Task material.
[Start of section]
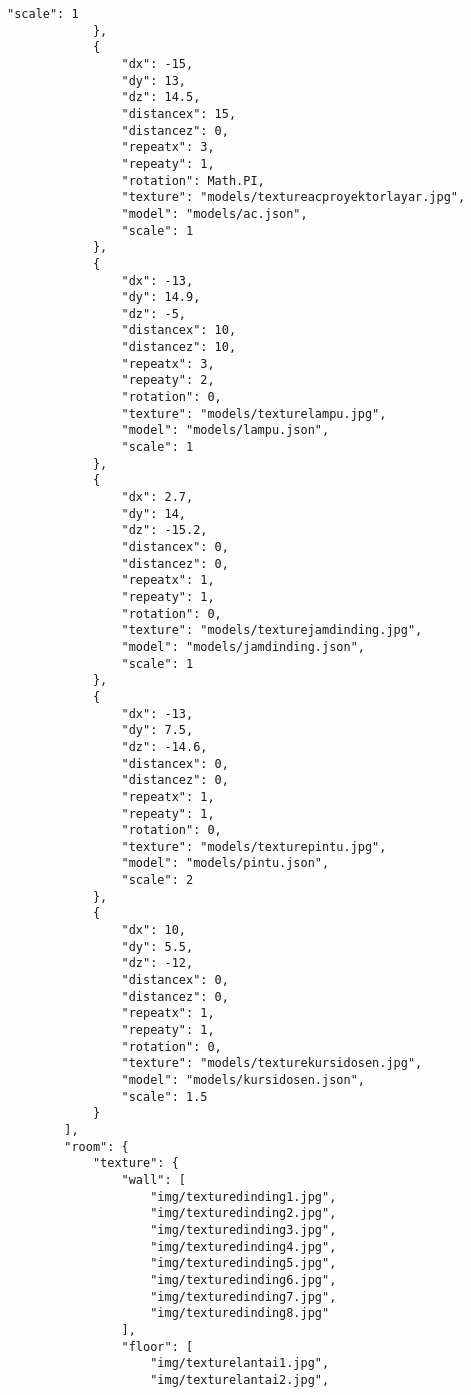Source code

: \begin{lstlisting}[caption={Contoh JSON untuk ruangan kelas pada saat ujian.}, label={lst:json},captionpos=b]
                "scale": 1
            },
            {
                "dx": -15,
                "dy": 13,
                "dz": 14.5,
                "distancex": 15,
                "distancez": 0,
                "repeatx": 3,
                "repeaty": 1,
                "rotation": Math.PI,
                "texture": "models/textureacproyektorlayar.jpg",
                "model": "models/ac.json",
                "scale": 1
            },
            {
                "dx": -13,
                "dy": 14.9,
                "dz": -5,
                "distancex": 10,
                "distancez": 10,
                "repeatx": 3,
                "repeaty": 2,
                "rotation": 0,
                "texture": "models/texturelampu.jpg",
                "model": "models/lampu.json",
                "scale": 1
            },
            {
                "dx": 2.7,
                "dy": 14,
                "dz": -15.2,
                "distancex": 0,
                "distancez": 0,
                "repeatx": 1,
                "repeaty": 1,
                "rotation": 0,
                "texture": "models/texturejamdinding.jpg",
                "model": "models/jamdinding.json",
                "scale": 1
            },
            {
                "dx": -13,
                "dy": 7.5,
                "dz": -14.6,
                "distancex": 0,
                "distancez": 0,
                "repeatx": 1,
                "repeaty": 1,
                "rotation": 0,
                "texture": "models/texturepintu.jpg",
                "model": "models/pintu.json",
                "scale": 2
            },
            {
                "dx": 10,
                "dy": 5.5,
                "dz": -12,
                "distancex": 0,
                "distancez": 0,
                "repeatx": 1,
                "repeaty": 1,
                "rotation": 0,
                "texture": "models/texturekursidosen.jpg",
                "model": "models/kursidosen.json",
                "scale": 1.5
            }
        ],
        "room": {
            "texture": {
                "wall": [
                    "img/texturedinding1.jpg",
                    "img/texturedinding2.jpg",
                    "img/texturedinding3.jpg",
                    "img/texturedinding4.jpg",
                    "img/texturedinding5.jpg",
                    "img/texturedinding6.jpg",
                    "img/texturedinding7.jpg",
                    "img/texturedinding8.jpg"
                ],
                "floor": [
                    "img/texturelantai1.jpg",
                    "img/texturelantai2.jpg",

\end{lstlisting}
[End of section]
What is being asked.
Using the material above, gather every line that includes "json".

Exercise answer.
: \begin{lstlisting}[caption={Contoh JSON untuk ruangan kelas pada saat ujian.}, label={lst:json},captionpos=b]
                "model": "models/ac.json",
                "model": "models/lampu.json",
                "model": "models/jamdinding.json",
                "model": "models/pintu.json",
                "model": "models/kursidosen.json",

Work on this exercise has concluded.